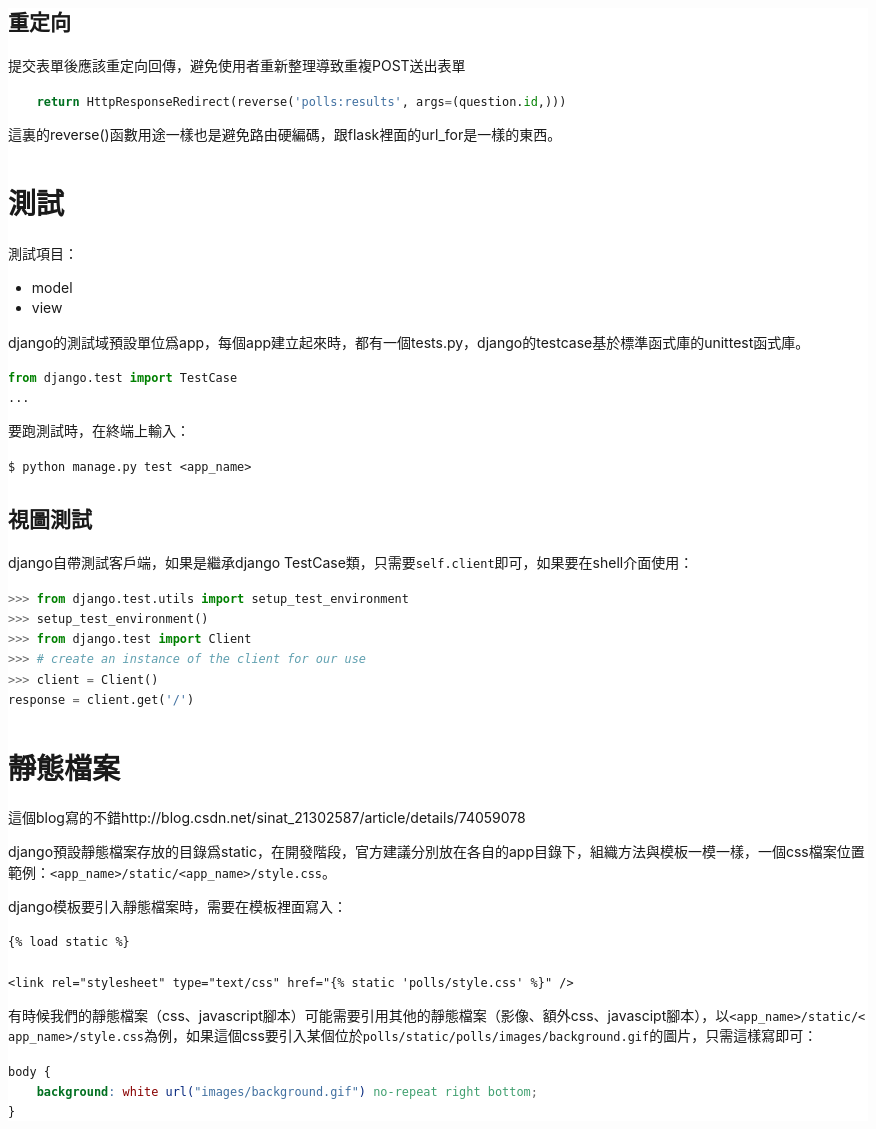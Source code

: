 ## 重定向

提交表單後應該重定向回傳，避免使用者重新整理導致重複POST送出表單

```python
	return HttpResponseRedirect(reverse('polls:results', args=(question.id,)))
```

這裏的reverse()函數用途一樣也是避免路由硬編碼，跟flask裡面的url_for是一樣的東西。



# 測試

測試項目：

- model
- view

django的測試域預設單位爲app，每個app建立起來時，都有一個tests.py，django的testcase基於標準函式庫的unittest函式庫。

```python
from django.test import TestCase
...
```

要跑測試時，在終端上輸入：

```
$ python manage.py test <app_name>
```

## 視圖測試

django自帶測試客戶端，如果是繼承django TestCase類，只需要`self.client`即可，如果要在shell介面使用：

```python
>>> from django.test.utils import setup_test_environment
>>> setup_test_environment()
>>> from django.test import Client
>>> # create an instance of the client for our use
>>> client = Client()
response = client.get('/')
```



# 靜態檔案

這個blog寫的不錯http://blog.csdn.net/sinat_21302587/article/details/74059078

django預設靜態檔案存放的目錄爲static，在開發階段，官方建議分別放在各自的app目錄下，組織方法與模板一模一樣，一個css檔案位置範例：`<app_name>/static/<app_name>/style.css`。

django模板要引入靜態檔案時，需要在模板裡面寫入：

```django
{% load static %}

<link rel="stylesheet" type="text/css" href="{% static 'polls/style.css' %}" />
```

有時候我們的靜態檔案（css、javascript腳本）可能需要引用其他的靜態檔案（影像、額外css、javascipt腳本），以`<app_name>/static/<app_name>/style.css`為例，如果這個css要引入某個位於`polls/static/polls/images/background.gif`的圖片，只需這樣寫即可：

```css
body {
    background: white url("images/background.gif") no-repeat right bottom;
}
```
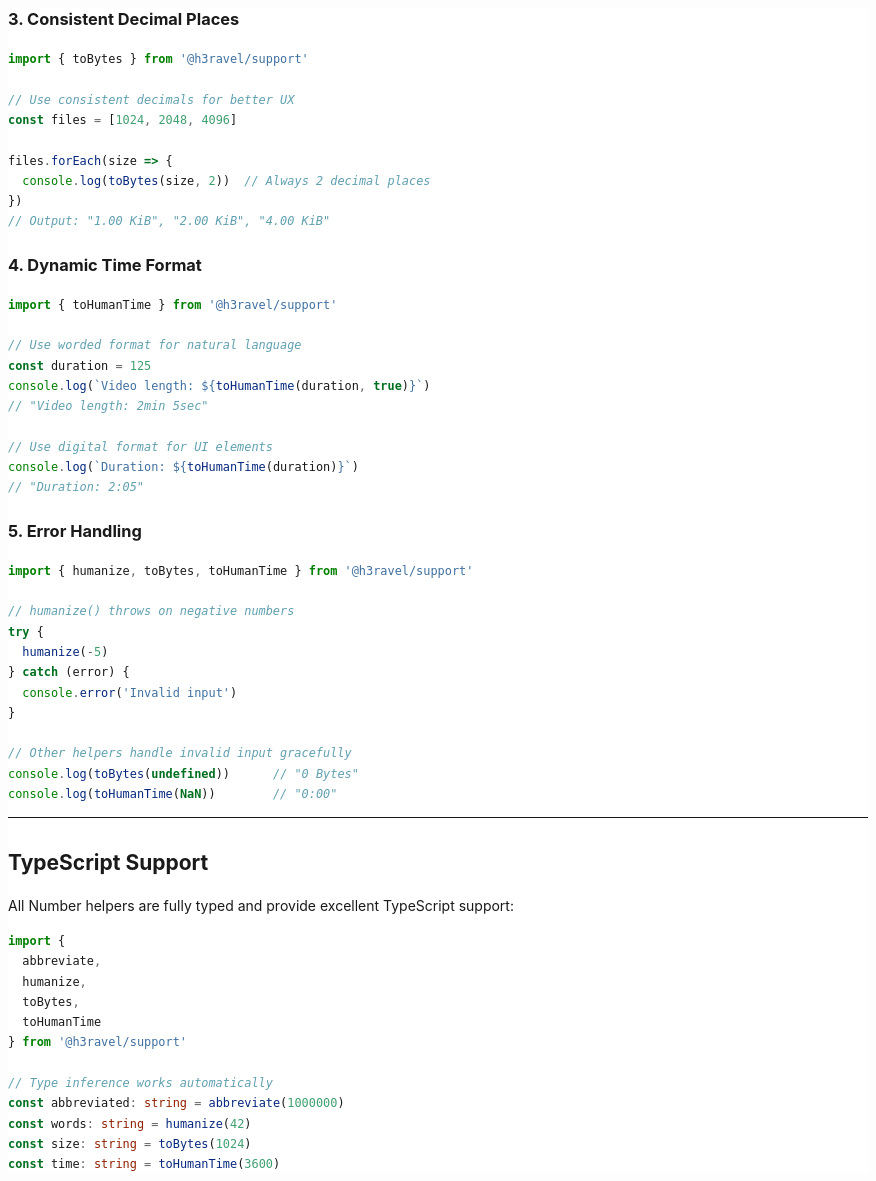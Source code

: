 ### 3. **Consistent Decimal Places**

```typescript
import { toBytes } from '@h3ravel/support'

// Use consistent decimals for better UX
const files = [1024, 2048, 4096]

files.forEach(size => {
  console.log(toBytes(size, 2))  // Always 2 decimal places
})
// Output: "1.00 KiB", "2.00 KiB", "4.00 KiB"
```

### 4. **Dynamic Time Format**

```typescript
import { toHumanTime } from '@h3ravel/support'

// Use worded format for natural language
const duration = 125
console.log(`Video length: ${toHumanTime(duration, true)}`)
// "Video length: 2min 5sec"

// Use digital format for UI elements
console.log(`Duration: ${toHumanTime(duration)}`)
// "Duration: 2:05"
```

### 5. **Error Handling**

```typescript
import { humanize, toBytes, toHumanTime } from '@h3ravel/support'

// humanize() throws on negative numbers
try {
  humanize(-5)
} catch (error) {
  console.error('Invalid input')
}

// Other helpers handle invalid input gracefully
console.log(toBytes(undefined))      // "0 Bytes"
console.log(toHumanTime(NaN))        // "0:00"
```

---

## TypeScript Support

All Number helpers are fully typed and provide excellent TypeScript support:

```typescript
import { 
  abbreviate, 
  humanize, 
  toBytes, 
  toHumanTime 
} from '@h3ravel/support'

// Type inference works automatically
const abbreviated: string = abbreviate(1000000)
const words: string = humanize(42)
const size: string = toBytes(1024)
const time: string = toHumanTime(3600)

```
---------------
- PROBLEM STATEMENT -
Lines before the one containing "3. **Consistent Decimal Places**" stay out; reproduce that line and all the lines after it, through the end of the listing, exactly.

- ANSWER SECTION -
: ### 3. **Consistent Decimal Places**

```typescript
import { toBytes } from '@h3ravel/support'

// Use consistent decimals for better UX
const files = [1024, 2048, 4096]

files.forEach(size => {
  console.log(toBytes(size, 2))  // Always 2 decimal places
})
// Output: "1.00 KiB", "2.00 KiB", "4.00 KiB"
```

### 4. **Dynamic Time Format**

```typescript
import { toHumanTime } from '@h3ravel/support'

// Use worded format for natural language
const duration = 125
console.log(`Video length: ${toHumanTime(duration, true)}`)
// "Video length: 2min 5sec"

// Use digital format for UI elements
console.log(`Duration: ${toHumanTime(duration)}`)
// "Duration: 2:05"
```

### 5. **Error Handling**

```typescript
import { humanize, toBytes, toHumanTime } from '@h3ravel/support'

// humanize() throws on negative numbers
try {
  humanize(-5)
} catch (error) {
  console.error('Invalid input')
}

// Other helpers handle invalid input gracefully
console.log(toBytes(undefined))      // "0 Bytes"
console.log(toHumanTime(NaN))        // "0:00"
```

---

## TypeScript Support

All Number helpers are fully typed and provide excellent TypeScript support:

```typescript
import { 
  abbreviate, 
  humanize, 
  toBytes, 
  toHumanTime 
} from '@h3ravel/support'

// Type inference works automatically
const abbreviated: string = abbreviate(1000000)
const words: string = humanize(42)
const size: string = toBytes(1024)
const time: string = toHumanTime(3600)

```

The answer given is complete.